In this article, we’ll break down everything you need to know about buyer enablement and how you can use it to strengthen your B2B SaaS sales approach.
What is buyer enablement?
Before we jump in, let’s quickly sum up what buyer enablement is.
In a nutshell, buyer enablement is the process of providing buyers with information and support to make the buying decision as easy as possible.
This approach isn’t focused on just closing deals. Instead, it's about simplifying the buying process and giving buyers what they need to understand how your product can address their specific pain points.
Sales enablement vs. buyer enablement
So, what’s the key difference between buyer enablement and sales enablement?

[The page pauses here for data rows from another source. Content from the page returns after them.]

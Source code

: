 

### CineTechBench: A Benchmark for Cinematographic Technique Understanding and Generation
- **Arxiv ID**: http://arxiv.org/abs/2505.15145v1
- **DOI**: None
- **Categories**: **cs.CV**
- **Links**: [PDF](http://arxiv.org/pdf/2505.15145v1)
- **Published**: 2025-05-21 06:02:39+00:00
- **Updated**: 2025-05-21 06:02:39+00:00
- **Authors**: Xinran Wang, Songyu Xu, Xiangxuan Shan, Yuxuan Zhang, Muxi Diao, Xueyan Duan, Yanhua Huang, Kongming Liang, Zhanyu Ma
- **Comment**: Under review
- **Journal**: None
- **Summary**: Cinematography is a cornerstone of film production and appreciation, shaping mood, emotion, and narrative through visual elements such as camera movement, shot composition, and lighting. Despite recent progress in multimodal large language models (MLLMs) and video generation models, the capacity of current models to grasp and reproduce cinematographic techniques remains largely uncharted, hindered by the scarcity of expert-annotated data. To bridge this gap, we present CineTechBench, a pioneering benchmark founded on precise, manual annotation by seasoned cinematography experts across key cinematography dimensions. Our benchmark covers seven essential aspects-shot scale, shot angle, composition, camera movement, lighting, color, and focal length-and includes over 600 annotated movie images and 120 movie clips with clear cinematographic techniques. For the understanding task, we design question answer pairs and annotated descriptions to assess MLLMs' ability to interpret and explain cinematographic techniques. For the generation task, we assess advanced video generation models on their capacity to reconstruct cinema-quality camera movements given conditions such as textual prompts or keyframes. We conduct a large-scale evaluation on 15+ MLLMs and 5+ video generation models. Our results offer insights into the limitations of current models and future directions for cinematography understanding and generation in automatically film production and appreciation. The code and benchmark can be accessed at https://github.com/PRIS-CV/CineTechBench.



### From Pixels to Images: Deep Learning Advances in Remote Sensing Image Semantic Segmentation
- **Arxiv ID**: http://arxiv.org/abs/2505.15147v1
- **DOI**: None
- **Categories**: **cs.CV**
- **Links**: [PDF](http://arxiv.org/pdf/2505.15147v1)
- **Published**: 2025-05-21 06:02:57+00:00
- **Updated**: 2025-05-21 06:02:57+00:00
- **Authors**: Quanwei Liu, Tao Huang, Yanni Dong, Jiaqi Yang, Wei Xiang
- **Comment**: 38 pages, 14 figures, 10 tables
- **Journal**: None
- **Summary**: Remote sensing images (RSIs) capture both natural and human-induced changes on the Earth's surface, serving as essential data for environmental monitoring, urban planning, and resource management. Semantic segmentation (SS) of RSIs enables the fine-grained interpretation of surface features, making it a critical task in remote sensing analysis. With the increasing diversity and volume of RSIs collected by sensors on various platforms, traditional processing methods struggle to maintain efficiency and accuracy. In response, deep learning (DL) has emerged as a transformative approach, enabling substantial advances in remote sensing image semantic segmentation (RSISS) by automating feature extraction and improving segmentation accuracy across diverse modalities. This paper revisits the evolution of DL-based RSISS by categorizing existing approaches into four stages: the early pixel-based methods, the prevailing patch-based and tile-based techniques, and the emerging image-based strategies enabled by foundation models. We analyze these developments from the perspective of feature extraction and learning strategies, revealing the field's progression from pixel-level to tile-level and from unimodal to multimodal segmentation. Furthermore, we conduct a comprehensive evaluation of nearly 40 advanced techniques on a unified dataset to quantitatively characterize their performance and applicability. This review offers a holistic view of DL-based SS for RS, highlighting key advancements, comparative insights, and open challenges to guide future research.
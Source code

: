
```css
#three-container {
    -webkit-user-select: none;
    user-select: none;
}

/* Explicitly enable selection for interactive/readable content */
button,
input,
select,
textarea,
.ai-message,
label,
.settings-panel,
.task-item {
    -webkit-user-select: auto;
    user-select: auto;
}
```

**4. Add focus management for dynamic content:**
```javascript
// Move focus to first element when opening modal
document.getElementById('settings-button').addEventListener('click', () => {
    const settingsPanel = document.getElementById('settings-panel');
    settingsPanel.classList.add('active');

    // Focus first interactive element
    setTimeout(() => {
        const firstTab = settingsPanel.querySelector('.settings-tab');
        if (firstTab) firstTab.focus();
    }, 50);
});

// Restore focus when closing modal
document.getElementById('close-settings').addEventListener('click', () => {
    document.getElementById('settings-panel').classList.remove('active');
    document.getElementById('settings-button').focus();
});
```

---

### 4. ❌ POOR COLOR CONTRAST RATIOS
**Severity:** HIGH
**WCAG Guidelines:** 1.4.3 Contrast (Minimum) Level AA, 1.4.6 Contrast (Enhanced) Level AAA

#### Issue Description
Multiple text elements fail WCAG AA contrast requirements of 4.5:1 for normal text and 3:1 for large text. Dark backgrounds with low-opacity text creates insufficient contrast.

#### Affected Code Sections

Buyer enablement is about guiding buyers as they navigate the buying process. Reps can do this by offering a clear set of options, providing customers with data to help them make decisions, and demonstrating how a particular product will address the customer’s specific needs.
Meanwhile, sales enablement is centered around ensuring that your sales reps have all the resources, tools, and information they need to sell more effectively. When done right, sales enablement can help GTM teams reduce the length of sales cycles, increase win rates, and improve sales processes.
Buying B2B SaaS is hard work
We know we’ve said it before. But we’re going to keep saying it until things change.
The B2B SaaS buying process is way harder than it should be.
Still not entirely convinced? Well, we’ve got some cold, hard stats to back it up.
In a survey of 250 B2B customers, Gartner found that 77% described the buying experience as "very difficult or complex."
We’re not saying that finding the right B2B SaaS solution is a simple task. But the fact is that there’s actually an excess of information that’s out there from multiple sources.
And in many cases, there’s more than one stakeholder rather than a single buyer making the decision to sign on the dotted line. This means that all of the decision makers need to consolidate different strands of information into a single "truth."
The result? A continuous process of cross-checking facts and backtracking to revisit past decisions.
If you wanted visual proof for just how complicated this process is, here’s a handy flowchart that Gartner created that shows the average B2B buying journey.
Are you immediately overwhelmed like us? It's not a lack of information, but a surplus that makes the B2B SaaS buying journey difficult.
What’s the impact of buyer enablement on SaaS sales?
The people (B2B SaaS buyers) have spoken, and they want content and support that simplifies the buying process. And not information that makes it more complex!
And it’s in the sellers’ best interest to give buyers what they want.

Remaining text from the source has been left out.